Mitsui O.S.K. Lines (MOL), a large Japanese shipping company, intends to start building Wind Hunter, a hydrogen-producing ship with several stiff sails, in 2024.

The building is a component of the company’s Wind Hunter initiative, which looks for novel uses for wind energy and hydrogen fuel.

The project aims to create hydrogen for use during lower wind stages of the journey using MOL’s rigid, collapsible sail technology developed under the Wind Challenger project on ships capable of capturing that power during high wind periods.

Specifically, the 60 to 70 meter long zero-emission seagoing cargo ship would not require refueling because it would sail using hydrogen created onboard and wind assisted power when there are strong winds.

Electricity produced by underwater turbines spinning in the water would be used to electrolyze pure seawater to produce hydrogen. The liquid form of methylcyclohexane (MCH), which can be stored and transported safely and affordably, would then be used to store the hydrogen in a tank.
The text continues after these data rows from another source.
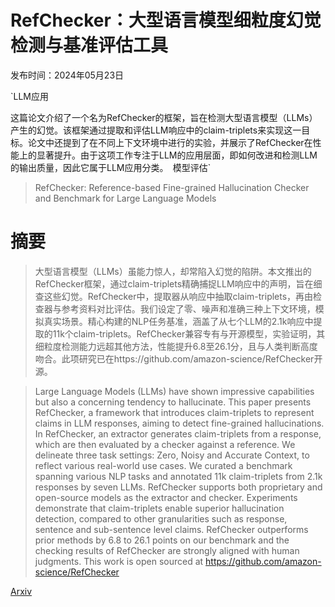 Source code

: # RefChecker：大型语言模型细粒度幻觉检测与基准评估工具

发布时间：2024年05月23日

`LLM应用

这篇论文介绍了一个名为RefChecker的框架，旨在检测大型语言模型（LLMs）产生的幻觉。该框架通过提取和评估LLM响应中的claim-triplets来实现这一目标。论文中还提到了在不同上下文环境中进行的实验，并展示了RefChecker在性能上的显著提升。由于这项工作专注于LLM的应用层面，即如何改进和检测LLM的输出质量，因此它属于LLM应用分类。` `模型评估`

> RefChecker: Reference-based Fine-grained Hallucination Checker and Benchmark for Large Language Models

# 摘要

> 大型语言模型（LLMs）虽能力惊人，却常陷入幻觉的陷阱。本文推出的RefChecker框架，通过claim-triplets精确捕捉LLM响应中的声明，旨在细查这些幻觉。RefChecker中，提取器从响应中抽取claim-triplets，再由检查器与参考资料对比评估。我们设定了零、噪声和准确三种上下文环境，模拟真实场景。精心构建的NLP任务基准，涵盖了从七个LLM的2.1k响应中提取的11k个claim-triplets。RefChecker兼容专有与开源模型，实验证明，其细粒度检测能力远超其他方法，性能提升6.8至26.1分，且与人类判断高度吻合。此项研究已在https://github.com/amazon-science/RefChecker开源。

> Large Language Models (LLMs) have shown impressive capabilities but also a concerning tendency to hallucinate. This paper presents RefChecker, a framework that introduces claim-triplets to represent claims in LLM responses, aiming to detect fine-grained hallucinations. In RefChecker, an extractor generates claim-triplets from a response, which are then evaluated by a checker against a reference. We delineate three task settings: Zero, Noisy and Accurate Context, to reflect various real-world use cases. We curated a benchmark spanning various NLP tasks and annotated 11k claim-triplets from 2.1k responses by seven LLMs. RefChecker supports both proprietary and open-source models as the extractor and checker. Experiments demonstrate that claim-triplets enable superior hallucination detection, compared to other granularities such as response, sentence and sub-sentence level claims. RefChecker outperforms prior methods by 6.8 to 26.1 points on our benchmark and the checking results of RefChecker are strongly aligned with human judgments. This work is open sourced at https://github.com/amazon-science/RefChecker

[Arxiv](https://arxiv.org/abs/2405.14486)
The ship would use the hydrogen it had stored to power a fuel cell that delivered electricity, which would then power electric propellers that propelled the ship forward when the wind was light.

MOL has already finished demonstration testing using a boat in Nagasaki Prefecture’s Omura Bay. The Wind Hunter project’s zero-emission ship, which is powered by wind and hydrogen, successfully measured the 15-kilometer area’s real-time and three-dimensional wind conditions while it was in motion.